DATA FOR THE TASK ->

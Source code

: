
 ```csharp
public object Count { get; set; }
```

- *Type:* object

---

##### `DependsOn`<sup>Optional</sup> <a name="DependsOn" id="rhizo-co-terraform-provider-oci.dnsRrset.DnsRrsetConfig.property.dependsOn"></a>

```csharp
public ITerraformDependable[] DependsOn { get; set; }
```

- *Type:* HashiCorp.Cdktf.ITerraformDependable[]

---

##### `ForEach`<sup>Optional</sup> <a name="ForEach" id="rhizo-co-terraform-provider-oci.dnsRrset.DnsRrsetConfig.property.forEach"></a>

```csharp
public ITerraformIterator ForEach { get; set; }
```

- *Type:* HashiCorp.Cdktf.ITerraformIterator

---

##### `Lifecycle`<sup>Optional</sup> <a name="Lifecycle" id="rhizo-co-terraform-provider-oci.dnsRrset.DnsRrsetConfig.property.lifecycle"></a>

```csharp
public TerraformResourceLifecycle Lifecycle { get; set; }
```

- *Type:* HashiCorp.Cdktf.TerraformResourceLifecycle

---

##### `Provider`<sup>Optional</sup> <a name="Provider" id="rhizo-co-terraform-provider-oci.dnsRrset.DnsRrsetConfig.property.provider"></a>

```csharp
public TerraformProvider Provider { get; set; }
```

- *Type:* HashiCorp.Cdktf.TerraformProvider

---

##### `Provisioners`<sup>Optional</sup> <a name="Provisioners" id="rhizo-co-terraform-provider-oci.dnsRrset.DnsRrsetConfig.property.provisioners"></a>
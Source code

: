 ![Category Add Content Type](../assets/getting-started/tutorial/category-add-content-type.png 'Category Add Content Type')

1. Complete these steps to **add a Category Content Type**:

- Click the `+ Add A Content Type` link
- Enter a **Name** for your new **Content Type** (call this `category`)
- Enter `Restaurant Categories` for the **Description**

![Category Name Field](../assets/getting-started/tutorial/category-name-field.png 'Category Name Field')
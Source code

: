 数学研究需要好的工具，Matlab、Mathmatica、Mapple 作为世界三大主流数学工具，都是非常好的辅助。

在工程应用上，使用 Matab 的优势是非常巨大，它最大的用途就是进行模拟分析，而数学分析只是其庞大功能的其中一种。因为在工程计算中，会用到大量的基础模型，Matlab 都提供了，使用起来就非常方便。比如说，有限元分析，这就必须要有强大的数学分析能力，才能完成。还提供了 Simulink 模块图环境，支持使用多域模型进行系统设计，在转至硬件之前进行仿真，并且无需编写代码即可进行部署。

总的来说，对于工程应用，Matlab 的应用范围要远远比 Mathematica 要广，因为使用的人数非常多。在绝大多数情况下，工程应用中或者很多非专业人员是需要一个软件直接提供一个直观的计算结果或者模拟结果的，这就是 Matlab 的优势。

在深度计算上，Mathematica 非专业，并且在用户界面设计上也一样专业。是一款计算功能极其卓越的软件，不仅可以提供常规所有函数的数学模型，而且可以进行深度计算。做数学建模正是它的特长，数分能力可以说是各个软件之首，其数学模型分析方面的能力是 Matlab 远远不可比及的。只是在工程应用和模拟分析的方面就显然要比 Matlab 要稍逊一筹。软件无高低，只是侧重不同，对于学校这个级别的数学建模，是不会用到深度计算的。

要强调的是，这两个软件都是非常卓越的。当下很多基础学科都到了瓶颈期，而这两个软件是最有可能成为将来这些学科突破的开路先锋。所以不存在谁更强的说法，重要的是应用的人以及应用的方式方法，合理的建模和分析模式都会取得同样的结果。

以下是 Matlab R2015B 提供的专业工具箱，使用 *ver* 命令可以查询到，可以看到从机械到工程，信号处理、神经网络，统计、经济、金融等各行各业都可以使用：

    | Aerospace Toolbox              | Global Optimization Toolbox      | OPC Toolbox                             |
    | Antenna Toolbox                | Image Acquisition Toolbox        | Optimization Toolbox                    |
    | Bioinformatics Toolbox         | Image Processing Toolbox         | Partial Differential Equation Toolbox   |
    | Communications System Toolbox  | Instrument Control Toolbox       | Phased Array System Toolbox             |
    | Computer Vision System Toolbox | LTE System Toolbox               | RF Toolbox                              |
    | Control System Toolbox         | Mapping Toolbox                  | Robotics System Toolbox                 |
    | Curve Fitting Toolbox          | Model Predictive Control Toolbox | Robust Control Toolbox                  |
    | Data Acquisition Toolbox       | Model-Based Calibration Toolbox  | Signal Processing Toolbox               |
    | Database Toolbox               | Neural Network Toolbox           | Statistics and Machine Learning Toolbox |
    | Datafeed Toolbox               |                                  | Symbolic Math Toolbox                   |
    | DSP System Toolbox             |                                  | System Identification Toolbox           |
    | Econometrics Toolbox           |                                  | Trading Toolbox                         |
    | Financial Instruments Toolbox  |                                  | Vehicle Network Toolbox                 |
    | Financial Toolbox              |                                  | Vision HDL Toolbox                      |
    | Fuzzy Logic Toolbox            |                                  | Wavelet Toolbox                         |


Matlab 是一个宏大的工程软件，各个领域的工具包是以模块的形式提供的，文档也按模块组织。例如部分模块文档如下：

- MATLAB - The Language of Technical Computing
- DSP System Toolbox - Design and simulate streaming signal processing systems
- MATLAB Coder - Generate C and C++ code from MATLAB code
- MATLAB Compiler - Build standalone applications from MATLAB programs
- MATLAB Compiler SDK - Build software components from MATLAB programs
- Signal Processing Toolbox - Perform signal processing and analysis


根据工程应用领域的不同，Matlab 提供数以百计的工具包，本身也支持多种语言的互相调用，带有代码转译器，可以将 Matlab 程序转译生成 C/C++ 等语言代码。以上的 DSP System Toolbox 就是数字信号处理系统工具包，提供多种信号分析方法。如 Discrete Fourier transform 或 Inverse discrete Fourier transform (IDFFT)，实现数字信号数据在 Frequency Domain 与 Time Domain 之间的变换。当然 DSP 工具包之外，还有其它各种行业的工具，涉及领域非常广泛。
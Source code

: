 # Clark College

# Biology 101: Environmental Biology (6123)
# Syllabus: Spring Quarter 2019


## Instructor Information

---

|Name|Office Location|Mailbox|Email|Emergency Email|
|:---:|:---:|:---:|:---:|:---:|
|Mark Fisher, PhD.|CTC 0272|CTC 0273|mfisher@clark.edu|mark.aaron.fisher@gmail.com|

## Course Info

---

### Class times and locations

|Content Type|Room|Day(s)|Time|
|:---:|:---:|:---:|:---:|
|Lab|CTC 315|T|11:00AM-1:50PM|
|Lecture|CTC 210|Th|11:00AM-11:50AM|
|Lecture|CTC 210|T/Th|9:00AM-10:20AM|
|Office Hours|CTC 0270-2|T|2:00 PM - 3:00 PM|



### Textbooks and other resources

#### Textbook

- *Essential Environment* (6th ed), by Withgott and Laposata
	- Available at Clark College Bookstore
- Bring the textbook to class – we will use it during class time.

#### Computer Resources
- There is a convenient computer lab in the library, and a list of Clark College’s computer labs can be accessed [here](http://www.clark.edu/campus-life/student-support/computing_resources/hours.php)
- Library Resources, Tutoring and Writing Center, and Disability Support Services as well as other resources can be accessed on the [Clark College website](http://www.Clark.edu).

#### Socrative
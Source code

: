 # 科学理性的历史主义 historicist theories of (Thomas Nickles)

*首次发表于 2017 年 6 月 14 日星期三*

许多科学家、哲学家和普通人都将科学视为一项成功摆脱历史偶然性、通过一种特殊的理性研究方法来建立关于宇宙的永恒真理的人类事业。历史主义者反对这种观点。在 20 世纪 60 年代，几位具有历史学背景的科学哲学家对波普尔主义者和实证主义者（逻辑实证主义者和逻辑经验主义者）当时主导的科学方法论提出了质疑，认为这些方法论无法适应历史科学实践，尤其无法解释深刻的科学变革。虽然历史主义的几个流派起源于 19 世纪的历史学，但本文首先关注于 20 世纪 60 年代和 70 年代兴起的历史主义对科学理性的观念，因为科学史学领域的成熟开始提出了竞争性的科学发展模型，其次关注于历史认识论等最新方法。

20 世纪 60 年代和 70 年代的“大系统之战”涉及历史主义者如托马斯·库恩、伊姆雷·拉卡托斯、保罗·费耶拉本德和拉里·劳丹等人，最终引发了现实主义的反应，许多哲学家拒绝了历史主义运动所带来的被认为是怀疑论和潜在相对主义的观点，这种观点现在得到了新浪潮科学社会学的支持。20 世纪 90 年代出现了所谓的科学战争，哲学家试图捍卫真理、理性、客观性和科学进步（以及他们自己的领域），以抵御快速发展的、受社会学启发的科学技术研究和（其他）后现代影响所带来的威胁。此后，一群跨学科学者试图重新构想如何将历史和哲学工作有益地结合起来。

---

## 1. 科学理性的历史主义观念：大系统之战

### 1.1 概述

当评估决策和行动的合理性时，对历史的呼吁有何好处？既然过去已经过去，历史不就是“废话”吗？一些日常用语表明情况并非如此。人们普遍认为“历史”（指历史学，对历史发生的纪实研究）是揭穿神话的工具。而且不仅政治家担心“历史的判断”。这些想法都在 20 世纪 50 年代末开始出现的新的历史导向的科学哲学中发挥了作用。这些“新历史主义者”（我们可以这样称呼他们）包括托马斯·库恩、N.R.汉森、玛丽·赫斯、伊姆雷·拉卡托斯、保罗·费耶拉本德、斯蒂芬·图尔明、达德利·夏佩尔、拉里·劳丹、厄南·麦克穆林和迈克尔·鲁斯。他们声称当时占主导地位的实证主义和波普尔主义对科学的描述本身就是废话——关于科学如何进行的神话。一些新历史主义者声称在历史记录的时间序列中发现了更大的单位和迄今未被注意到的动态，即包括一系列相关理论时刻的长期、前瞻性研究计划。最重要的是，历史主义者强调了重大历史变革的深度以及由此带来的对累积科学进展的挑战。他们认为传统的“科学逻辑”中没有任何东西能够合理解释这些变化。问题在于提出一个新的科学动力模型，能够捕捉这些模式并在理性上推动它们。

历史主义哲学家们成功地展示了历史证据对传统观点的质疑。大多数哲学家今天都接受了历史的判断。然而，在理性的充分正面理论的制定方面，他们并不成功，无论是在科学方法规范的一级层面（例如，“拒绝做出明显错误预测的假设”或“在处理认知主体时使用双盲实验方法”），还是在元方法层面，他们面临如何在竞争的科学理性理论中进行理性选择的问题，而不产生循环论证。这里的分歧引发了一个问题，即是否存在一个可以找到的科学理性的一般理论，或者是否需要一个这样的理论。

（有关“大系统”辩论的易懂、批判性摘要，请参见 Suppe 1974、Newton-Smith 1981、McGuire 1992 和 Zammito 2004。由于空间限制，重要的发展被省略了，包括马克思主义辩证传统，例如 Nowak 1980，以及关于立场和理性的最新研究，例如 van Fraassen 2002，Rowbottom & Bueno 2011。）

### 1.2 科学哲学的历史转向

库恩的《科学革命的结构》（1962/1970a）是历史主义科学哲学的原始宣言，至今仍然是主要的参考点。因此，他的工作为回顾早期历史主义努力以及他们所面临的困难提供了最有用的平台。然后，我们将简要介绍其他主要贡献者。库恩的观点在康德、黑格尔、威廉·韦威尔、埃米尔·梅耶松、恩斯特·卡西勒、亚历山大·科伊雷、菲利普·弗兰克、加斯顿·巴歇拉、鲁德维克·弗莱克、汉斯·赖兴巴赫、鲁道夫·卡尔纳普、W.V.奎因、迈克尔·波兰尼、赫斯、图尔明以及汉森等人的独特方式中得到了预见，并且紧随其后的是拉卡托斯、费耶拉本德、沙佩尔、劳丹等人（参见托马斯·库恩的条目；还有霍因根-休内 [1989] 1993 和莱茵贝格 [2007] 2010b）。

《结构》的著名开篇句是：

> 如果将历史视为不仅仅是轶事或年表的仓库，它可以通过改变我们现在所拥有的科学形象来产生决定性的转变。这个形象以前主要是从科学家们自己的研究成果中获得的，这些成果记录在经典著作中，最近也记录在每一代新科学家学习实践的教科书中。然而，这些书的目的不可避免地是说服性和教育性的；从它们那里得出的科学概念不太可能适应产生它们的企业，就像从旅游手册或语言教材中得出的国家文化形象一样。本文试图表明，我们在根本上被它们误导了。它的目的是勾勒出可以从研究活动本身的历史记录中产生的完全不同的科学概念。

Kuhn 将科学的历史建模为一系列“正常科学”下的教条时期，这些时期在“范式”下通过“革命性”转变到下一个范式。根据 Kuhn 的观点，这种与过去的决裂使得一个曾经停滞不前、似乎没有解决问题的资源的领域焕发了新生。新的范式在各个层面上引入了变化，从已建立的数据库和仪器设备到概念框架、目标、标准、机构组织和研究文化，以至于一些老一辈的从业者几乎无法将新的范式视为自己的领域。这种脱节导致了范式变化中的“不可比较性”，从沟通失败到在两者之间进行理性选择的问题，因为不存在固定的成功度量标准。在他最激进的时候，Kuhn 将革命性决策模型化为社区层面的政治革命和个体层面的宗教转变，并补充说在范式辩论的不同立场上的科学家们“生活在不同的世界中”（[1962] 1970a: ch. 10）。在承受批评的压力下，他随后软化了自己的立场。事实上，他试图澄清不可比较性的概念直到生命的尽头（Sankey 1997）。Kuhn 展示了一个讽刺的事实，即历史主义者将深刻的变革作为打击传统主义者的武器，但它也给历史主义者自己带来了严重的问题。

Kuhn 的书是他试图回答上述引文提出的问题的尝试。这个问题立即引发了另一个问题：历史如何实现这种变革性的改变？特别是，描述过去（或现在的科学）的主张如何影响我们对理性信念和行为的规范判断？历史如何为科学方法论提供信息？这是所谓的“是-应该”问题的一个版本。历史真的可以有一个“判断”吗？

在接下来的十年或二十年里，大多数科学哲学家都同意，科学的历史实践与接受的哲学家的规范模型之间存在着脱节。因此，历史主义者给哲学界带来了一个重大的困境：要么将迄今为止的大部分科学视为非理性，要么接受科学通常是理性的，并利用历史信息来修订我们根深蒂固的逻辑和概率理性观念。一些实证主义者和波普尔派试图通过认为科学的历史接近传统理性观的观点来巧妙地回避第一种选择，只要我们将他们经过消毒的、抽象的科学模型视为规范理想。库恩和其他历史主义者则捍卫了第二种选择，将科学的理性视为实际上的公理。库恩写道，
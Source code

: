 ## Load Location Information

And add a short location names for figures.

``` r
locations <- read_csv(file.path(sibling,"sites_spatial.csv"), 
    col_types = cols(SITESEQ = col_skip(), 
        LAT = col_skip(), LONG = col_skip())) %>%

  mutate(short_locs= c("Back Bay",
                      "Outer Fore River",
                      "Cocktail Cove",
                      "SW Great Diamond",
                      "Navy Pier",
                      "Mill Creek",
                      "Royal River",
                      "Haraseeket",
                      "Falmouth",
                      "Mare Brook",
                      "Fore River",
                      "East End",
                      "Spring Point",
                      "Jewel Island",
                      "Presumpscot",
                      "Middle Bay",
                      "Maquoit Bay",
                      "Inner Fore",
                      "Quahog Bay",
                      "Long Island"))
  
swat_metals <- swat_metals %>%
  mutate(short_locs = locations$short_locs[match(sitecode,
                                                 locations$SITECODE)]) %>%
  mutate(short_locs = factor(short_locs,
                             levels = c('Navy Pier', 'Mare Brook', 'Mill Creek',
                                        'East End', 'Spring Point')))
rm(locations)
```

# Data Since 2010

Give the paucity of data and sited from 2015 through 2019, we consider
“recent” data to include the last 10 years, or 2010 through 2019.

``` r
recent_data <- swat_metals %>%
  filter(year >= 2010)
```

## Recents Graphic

WORK INSTRUCTION -> Each line of the records that holds the word "through" should be copied out.

REPLY ->
Give the paucity of data and sited from 2015 through 2019, we consider
“recent” data to include the last 10 years, or 2010 through 2019.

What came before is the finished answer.